The diagnosis of Mooren’s ulcer is one of exclusion ³⁾. It requires the absence of ocular infections and systemic diseases that cause peripheral corneal ulcers. Slit-lamp microscopy reveals a crescent-shaped peripheral corneal ulcer with an undermined central edge, and serological testing excludes collagen disease.

Clinical Tests

To exclude other causes of peripheral ulcerative keratitis (PUK), the following tests are performed¹¹⁾.

Complete blood count (including differential), platelet count, erythrocyte sedimentation rate (ESR)
Rheumatoid factor (RF), anti-CCP antibody (ACPA)
Antinuclear antibody (ANA), antineutrophil cytoplasmic antibody (ANCA, c-ANCA/p-ANCA)
Complement fixation test, circulating immune complexes
Liver function tests, BUN/creatinine, urinalysis
Serum protein electrophoresis
VDRL/FTA-ABS (syphilis test)
Corneal scraping culture (to exclude bacteria, fungi, Acanthamoeba, herpes simplex)

Differential Diagnosis

Peripheral corneal ulcerative diseases have various etiologies, and it is important not to overlook systemic vasculitis¹¹⁾.

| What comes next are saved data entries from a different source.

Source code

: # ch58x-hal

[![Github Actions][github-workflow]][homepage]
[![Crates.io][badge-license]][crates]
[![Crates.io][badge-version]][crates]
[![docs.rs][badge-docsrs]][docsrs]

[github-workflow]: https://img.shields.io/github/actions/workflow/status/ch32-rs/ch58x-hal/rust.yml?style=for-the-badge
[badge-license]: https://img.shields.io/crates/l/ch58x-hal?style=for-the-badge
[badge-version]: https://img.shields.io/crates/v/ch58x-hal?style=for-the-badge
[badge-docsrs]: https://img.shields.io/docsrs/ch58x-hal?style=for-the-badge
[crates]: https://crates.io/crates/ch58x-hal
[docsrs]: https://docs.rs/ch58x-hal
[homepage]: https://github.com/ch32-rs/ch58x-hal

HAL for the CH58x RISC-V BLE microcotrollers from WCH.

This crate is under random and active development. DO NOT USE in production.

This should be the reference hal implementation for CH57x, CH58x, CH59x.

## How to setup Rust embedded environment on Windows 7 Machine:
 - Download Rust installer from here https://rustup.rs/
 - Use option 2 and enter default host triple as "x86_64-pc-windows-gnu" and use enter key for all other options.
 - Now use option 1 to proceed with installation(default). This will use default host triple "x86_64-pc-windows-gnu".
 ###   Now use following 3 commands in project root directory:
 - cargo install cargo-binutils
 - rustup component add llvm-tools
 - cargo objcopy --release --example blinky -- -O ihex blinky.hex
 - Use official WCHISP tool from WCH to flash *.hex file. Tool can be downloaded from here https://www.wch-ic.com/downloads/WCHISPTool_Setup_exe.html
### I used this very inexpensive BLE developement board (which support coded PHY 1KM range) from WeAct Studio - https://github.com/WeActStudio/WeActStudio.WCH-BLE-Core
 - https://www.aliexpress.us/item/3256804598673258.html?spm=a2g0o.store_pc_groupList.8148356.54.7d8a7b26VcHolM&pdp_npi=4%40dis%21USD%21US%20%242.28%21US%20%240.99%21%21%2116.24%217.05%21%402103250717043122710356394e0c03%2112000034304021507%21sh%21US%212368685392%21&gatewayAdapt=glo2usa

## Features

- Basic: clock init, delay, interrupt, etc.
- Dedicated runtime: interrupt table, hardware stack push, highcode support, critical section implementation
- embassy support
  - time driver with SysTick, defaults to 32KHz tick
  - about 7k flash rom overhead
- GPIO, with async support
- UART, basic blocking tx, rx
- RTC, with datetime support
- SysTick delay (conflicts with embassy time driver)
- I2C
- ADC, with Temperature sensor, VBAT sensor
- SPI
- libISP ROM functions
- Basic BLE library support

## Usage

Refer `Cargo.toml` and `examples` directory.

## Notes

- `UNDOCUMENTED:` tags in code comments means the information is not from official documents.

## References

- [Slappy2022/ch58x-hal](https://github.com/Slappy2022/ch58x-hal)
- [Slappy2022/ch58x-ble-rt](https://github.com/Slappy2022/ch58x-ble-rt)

Differential Diagnosis	Key Points for Differentiation
Terrien marginal degeneration	Non-inflammatory, clear zone, lipid deposition
Catarrhal corneal ulcer	Clear zone 1–2 mm, associated blepharitis
Rheumatoid arthritis-associated PUK	Associated scleritis, corneal melting
Granulomatosis with polyangiitis (GPA)	GPA-associated PUK, recurrence of scleritis/orbital inflammation ⁹⁾
Systemic lupus erythematosus	ANA positive, multi-organ involvement
Polyarteritis nodosa	Vasculitis, retinal artery occlusion
Relapsing polychondritis	Auricular/nasal cartilage inflammation
Pellucid marginal degeneration	Inferior corneal thinning, non-inflammatory
Senile furrow degeneration	Elderly, thinning between arcus senilis and limbus

Q How is Terrien marginal degeneration differentiated?

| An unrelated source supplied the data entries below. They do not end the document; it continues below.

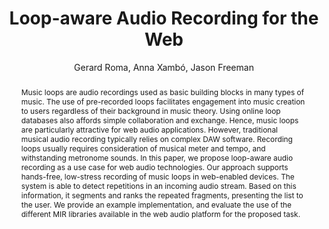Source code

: --- 
  title: "Loop-aware Audio Recording for the Web" 
  abstract: "Music loops are audio recordings used as basic building blocks in many types of music. The use of pre-recorded loops facilitates engagement into music creation to users regardless of their background in music theory. Using online loop databases also affords simple collaboration and exchange. Hence, music loops are particularly attractive for web audio applications. However, traditional musical audio recording typically relies on complex DAW software. Recording loops usually requires consideration of musical meter and tempo, and withstanding metronome sounds. In this paper, we propose loop-aware audio recording as a use case for web audio technologies. Our approach supports hands-free, low-stress recording of music loops in web-enabled devices. The system is able to detect repetitions in an incoming audio stream. Based on this information, it segments and ranks the repeated fragments, presenting the list to the user. We provide an example implementation, and evaluate the use of the different MIR libraries available in the web audio platform for the proposed task." 
  address: "London" 
  author: "Gerard Roma, Anna Xambó, Jason Freeman" 
  booktitle: "Proceedings of the International Web Audio Conference" 
  editor: "Florian Thalmann, Sebastian Ewert" 
  month: "Proceedings of the International Web Audio Conference"
  pages: "" 
  publisher: "Queen Mary University of London" 
  series: "WAC '17"
  type: "Paper"  
  year: "2017" 
  id: "2017_25" 
  tags: year2017
  media: https://youtu.be/BhL3J5hcwNE?t=6508 
  pdflink: /_data/papers/pdf/2017/2017_25.pdf
  ISSN: 2663-5844
---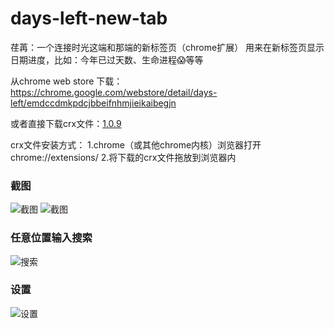 # days-left-new-tab
荏苒：一个连接时光这端和那端的新标签页（chrome扩展）
用来在新标签页显示日期进度，比如：今年已过天数、生命进程😱等等

从chrome web store 下载：https://chrome.google.com/webstore/detail/days-left/emdccdmkpdcjbbeifnhmjieikaibegjn

或者直接下载crx文件：[1.0.9](https://github.com/chris-peng/days-left-new-tab/releases/download/1.0.9/renran.crx)

crx文件安装方式：
1.chrome（或其他chrome内核）浏览器打开chrome://extensions/
2.将下载的crx文件拖放到浏览器内

### 截图
![截图](https://chris-peng.github.io/days-left-new-tab/help1.jpg)
![截图](https://chris-peng.github.io/days-left-new-tab/help4.jpg)

### 任意位置输入搜索
![搜索](https://chris-peng.github.io/days-left-new-tab/search.gif)

### 设置
![设置](https://chris-peng.github.io/days-left-new-tab/setting.gif)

Terrien marginal degeneration is a painless, non-inflammatory peripheral corneal thinning that differs greatly from Mooren’s ulcer. Terrien degeneration usually begins in the superior cornea and has a clear zone between it and the limbus. It shows superficial neovascularization and lipid deposition but no epithelial defect. Progression is also slow. Mooren’s ulcer is accompanied by severe pain and inflammation, has no clear zone, and presents with an undermined ulcer edge.

5. Standard Treatment

Treatment starts with topical therapy and progresses stepwise to systemic therapy and surgery depending on the response. In refractory cases, treatment intensification is necessary within weeks to months.

Topical Therapy

First-line treatment is steroid eye drops. Immunosuppressive eye drops or subconjunctival injections may be used to reinforce therapy.

Steroid eye drops: Frequent instillation of betamethasone, etc., to achieve local immunosuppression
0.05% cyclosporine eye drops: Prepared in-house (commercially available immunosuppressive eye drops are off-label)
Tacrolimus eye drops: Reported effective in refractory cases but not covered by insurance
Subconjunctival steroid injection: Inject 0.4 mL of Decadron® injection into the conjunctival hyperemia near the ulcer
Antibiotic eye drops: Used concomitantly to prevent secondary infection
Interferon alpha-2a eye drops: Efficacy shown at case report level¹⁴⁾

Systemic Therapy

Indicated when progression cannot be controlled with topical therapy or in bilateral cases.

Oral steroids: Start with prednisolone 1–1.5 mg/kg/day (or prednisone 40 mg/day) and taper gradually
Antimetabolites: Cyclophosphamide, methotrexate, azathioprine (all are off-label in Japan)
Anti-TNF-α antibodies: There are reports that infliximab (Remicade®) and adalimumab (Humira®) are effective for refractory Mooren’s ulcer¹²⁾¹³⁾
Biologics such as rituximab: Case reports of the most refractory cases are accumulating

Surgical therapy

Surgery is performed when remission cannot be achieved with local or systemic therapy.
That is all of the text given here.